We non-believers are barking up the wrong Christmas tree. There are reasons aplenty to criticize religion. For example, using any faith as justification for slaughtering those who hold another faith is probably worthy of our disdain. And using religion to deny full rights to gay women and men is naughty, not nice, especially at Christmas time, when gaiety should be encouraged.
And there ought to be bi-partisan agreement that consumerism is rampant and corrosive to the spirit. If there is anything over which the right and left hands might join, it should be a campaign to take Christmas back from the salesmen. Responding to a recent New York Times article about the War on Christmas, a clever commenter suggested that the War was in response to Christmas's unprovoked invasion of Thanksgiving. Or, more aptly, Halloween. Or is it now Labor Day?

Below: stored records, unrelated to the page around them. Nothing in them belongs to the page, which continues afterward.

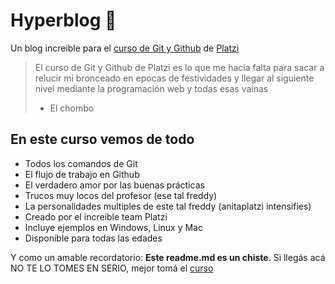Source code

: # Hyperblog 💚
Un blog increible para el [ curso de Git y Github](https://platzi.com/cursos/git-github/ "curso de Git y Github") de [Platzi](https://platzi.com/"Platzi")

> El curso de Git y Github de Platzi es lo que me hacia falta para sacar a relucir mi bronceado en epocas de festividades y llegar al siguiente nivel mediante la programación web y todas esas vainas
>- El chombo

## En este curso vemos de todo
* Todos los comandos de Git
* El flujo de trabajo en Github
* El verdadero amor por las buenas prácticas
* Trucos muy locos del profesor (ese tal freddy)
* La personalidades multiples de este tal freddy (anitaplatzi intensifies)
* Creado por el increible team Platzi
* Incluye ejemplos en Windows, Linux y Mac
* Disponible para todas las edades

Y como un amable recordatorio: **Este readme.md es un chiste**.  Si llegás acá NO TE LO TOMES EN SERIO, mejor tomá el [curso](https://platzi.com/cursos/git-github/ "curso")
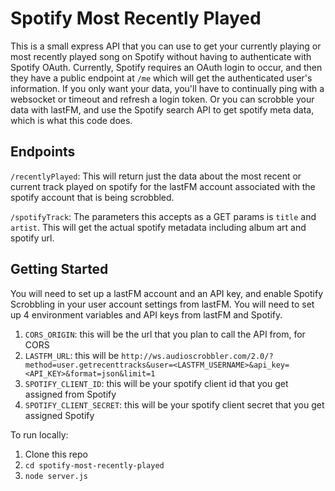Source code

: # Spotify Most Recently Played

This is a small express API that you can use to get your currently playing or most recently played song on Spotify without having to authenticate with Spotify OAuth. Currently, Spotify requires an OAuth login to occur, and then they have a public endpoint at `/me` which will get the authenticated user's information. If you only want your data, you'll have to continually ping with a websocket or timeout and refresh a login token. Or you can scrobble your data with lastFM, and use the Spotify search API to get spotify meta data, which is what this code does.

## Endpoints

`/recentlyPlayed`: This will return just the data about the most recent or current track played on spotify for the lastFM account associated with the spotify account that is being scrobbled.

`/spotifyTrack`: The parameters this accepts as a GET params is `title` and `artist`. This will get the actual spotify metadata including album art and spotify url.

## Getting Started

You will need to set up a lastFM account and an API key, and enable Spotify Scrobbling in your user account settings from lastFM. You will need to set up 4 environment variables and API keys from lastFM and Spotify.

1. `CORS_ORIGIN`: this will be the url that you plan to call the API from, for CORS
2. `LASTFM_URL`: this will be `http://ws.audioscrobbler.com/2.0/?method=user.getrecenttracks&user=<LASTFM_USERNAME>&api_key=<API_KEY>&format=json&limit=1`
3. `SPOTIFY_CLIENT_ID`: this will be your spotify client id that you get assigned from Spotify
4. `SPOTIFY_CLIENT_SECRET`: this will be your spotify client secret that you get assigned Spotify

To run locally:
1. Clone this repo
2. `cd spotify-most-recently-played`
3. `node server.js`
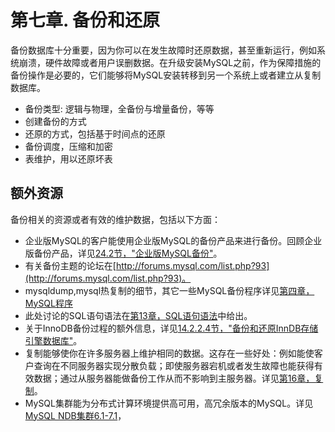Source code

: # 第七章. 备份和还原
备份数据库十分重要，因为你可以在发生故障时还原数据，甚至重新运行，例如系统崩溃，硬件故障或者用户误删数据。在升级安装MySQL之前，作为保障措施的备份操作是必要的，它们能够将MySQL安装转移到另一个系统上或者建立从复制数据库。

* 备份类型: 逻辑与物理，全备份与增量备份，等等
* 创建备份的方式
* 还原的方式，包括基于时间点的还原
* 备份调度，压缩和加密
* 表维护，用以还原坏表

## **额外资源**
备份相关的资源或者有效的维护数据，包括以下方面：

* 企业版MySQL的客户能使用企业版MySQL的备份产品来进行备份。回顾企业版备份产品，详见[24.2节，"企业版MySQL备份"]()。
* 有关备份主题的论坛在[http://forums.mysql.com/list.php?93](http://forums.mysql.com/list.php?93)。
* mysqldump,mysql热复制的细节，其它一些MySQL备份程序详见[第四章，MySQL程序]()
* 此处讨论的SQL语句语法在[第13章，SQL语句语法]()中给出。
* 关于InnoDB备份过程的额外信息，详见[14.2.2.4节，"备份和还原InnDB存储引擎数据库"]()。
* 复制能够使你在许多服务器上维护相同的数据。这存在一些好处：例如能使客户查询在不同服务器实现分散负载；即使服务器宕机或者发生故障也能获得有效数据；通过从服务器能做备份工作从而不影响到主服务器。详见[第16章，复制]()。
* MySQL集群能为分布式计算环境提供高可用，高冗余版本的MySQL。详见[MySQL NDB集群6.1-7.1]()，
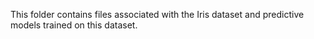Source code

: This folder contains files associated with the Iris dataset and predictive models trained on this dataset.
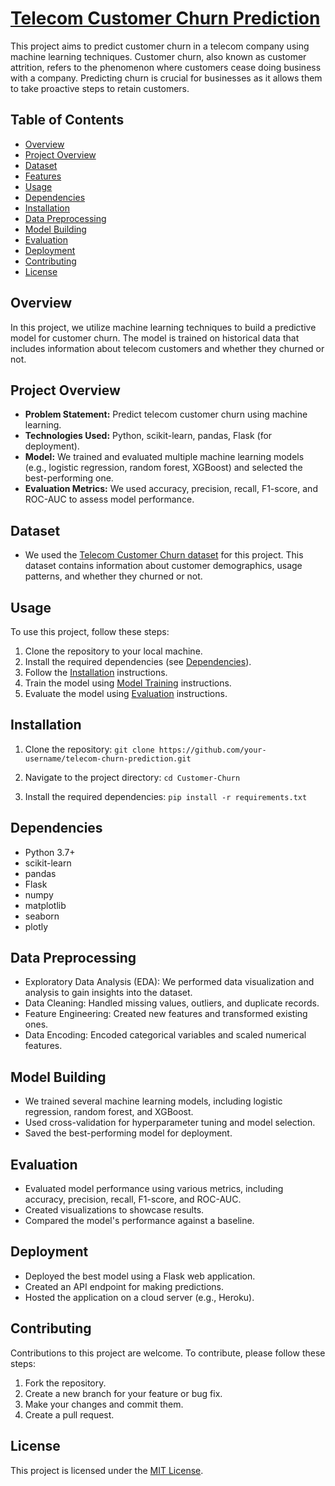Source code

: # [Telecom Customer Churn Prediction](https://www.cleartouch.in/wp-content/uploads/2022/11/Customer-Churn.png)

This project aims to predict customer churn in a telecom company using machine learning techniques. Customer churn, also known as customer attrition, refers to the phenomenon where customers cease doing business with a company. Predicting churn is crucial for businesses as it allows them to take proactive steps to retain customers.

## Table of Contents
- [Overview](#overview)
- [Project Overview](#project-overview)
- [Dataset](#dataset)
- [Features](#features)
- [Usage](#usage)
- [Dependencies](#dependencies)
- [Installation](#installation)
- [Data Preprocessing](#data-preprocessing)
- [Model Building](#model-building)
- [Evaluation](#evaluation)
- [Deployment](#deployment)
- [Contributing](#contributing)
- [License](#license)

## Overview

In this project, we utilize machine learning techniques to build a predictive model for customer churn. The model is trained on historical data that includes information about telecom customers and whether they churned or not.

## Project Overview
- **Problem Statement:** Predict telecom customer churn using machine learning.
- **Technologies Used:** Python, scikit-learn, pandas, Flask (for deployment).
- **Model:** We trained and evaluated multiple machine learning models (e.g., logistic regression, random forest, XGBoost) and selected the best-performing one.
- **Evaluation Metrics:** We used accuracy, precision, recall, F1-score, and ROC-AUC to assess model performance.

## Dataset
- We used the [Telecom Customer Churn dataset](https://www.kaggle.com/datasets/shilongzhuang/telecom-customer-churn-by-maven-analytics?select=telecom_customer_churn.csv) for this project. This dataset contains information about customer demographics, usage patterns, and whether they churned or not.

## Usage

To use this project, follow these steps:

1. Clone the repository to your local machine.
2. Install the required dependencies (see [Dependencies](#dependencies)).
3. Follow the [Installation](#installation) instructions.
4. Train the model using [Model Training](#model-training) instructions.
5. Evaluate the model using [Evaluation](#evaluation) instructions.


## Installation
1. Clone the repository:
`git clone https://github.com/your-username/telecom-churn-prediction.git`

2. Navigate to the project directory:
`cd Customer-Churn`

3. Install the required dependencies:
`pip install -r requirements.txt`

## Dependencies
- Python 3.7+
- scikit-learn
- pandas
- Flask
- numpy
- matplotlib
- seaborn
- plotly

## Data Preprocessing
- Exploratory Data Analysis (EDA): We performed data visualization and analysis to gain insights into the dataset.
- Data Cleaning: Handled missing values, outliers, and duplicate records.
- Feature Engineering: Created new features and transformed existing ones.
- Data Encoding: Encoded categorical variables and scaled numerical features.

## Model Building
- We trained several machine learning models, including logistic regression, random forest, and XGBoost.
- Used cross-validation for hyperparameter tuning and model selection.
- Saved the best-performing model for deployment.

## Evaluation
- Evaluated model performance using various metrics, including accuracy, precision, recall, F1-score, and ROC-AUC.
- Created visualizations to showcase results.
- Compared the model's performance against a baseline.

## Deployment
- Deployed the best model using a Flask web application.
- Created an API endpoint for making predictions.
- Hosted the application on a cloud server (e.g., Heroku).

## Contributing
Contributions to this project are welcome. To contribute, please follow these steps:
1. Fork the repository.
2. Create a new branch for your feature or bug fix.
3. Make your changes and commit them.
4. Create a pull request.

## License
This project is licensed under the [MIT License](LICENSE).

But when we get our humanist knickers in a knot over pencils or crèches, I fear we give the strenuously faithful an opening to characterize all secularists as nasty little scolds.
My school, which is joyfully unfaithful, has a lovely Christmas tradition. On the last day of school before the blessed break, all students gather in the gym. From the balcony, the senior class leads a rag-tag chorus of 500 in The Twelve Days of Christmas. The students act out each verse, miming the front crawl to "seven swans a-swimming" and squatting in unison while screaming, "six geese a-laying." "Ten lords a-leaping" shakes the foundation.
And here's the thing: While we don't do a religious census, I figure about half the kids are Jewish, at least culturally, a couple of handfuls are Muslim and a great many have no particular religious identity. On the "and a partridge in a pear tree" verse, we all put our index fingers on top of our heads and spin, giggling and losing our bearings. Several students and faculty have had to readjust their yarmulkes after this verse. In 16 years I've never fielded a complaint from a student, parent or teacher. We are a private school so, of course, the separation-of-Santa-from-school Claus of the Constitution doesn't apply, but no one is kvetching.
So perhaps we should just declare a truce. The righteous right might put their rhetorical guns away for the Christmas season if we stop giving them easy targets, like banning harmless displays or telling kids they can't sing Christmas Carols in school.
I can't, in good conscience, rail against the religious roots of a season that provides my family with such profound pleasure. All of this season's traditions, including my school's silly song, provide an opportunity for connection - with each other and with the ineffable.
Some evening before Christmas, we will take our annual trip to the Mormon's Joseph Smith Memorial in Sharon, VT, driving through the lights with gratitude for the spiritual gift (and lift) they provide.
On Christmas Eve, we will be with our daughter, son-in-law and granddaughter, belting out "Joy to the world, the Lord is come," deeply meaning the first phrase, deeply uncertain about the second. Late on Christmas Eve, my wife and I will sit in front of our Christmas tree and listen to centuries-old carols, reviving fading memories from 44 Christmases together, giving ourselves over to wistful serenity. If we have a midnight clear, I'll go on the deck and listen to the deep silence, looking at the night sky with reverence, grateful for the unlikely notion of my own existence.
And then, as every year, we will crawl into bed listening to a recording of Dylan Thomas reading his "A Child's Christmas in Wales," wondering too whether it snowed for six days and six nights when we were twelve or whether it snowed for twelve days and twelve nights when we were six.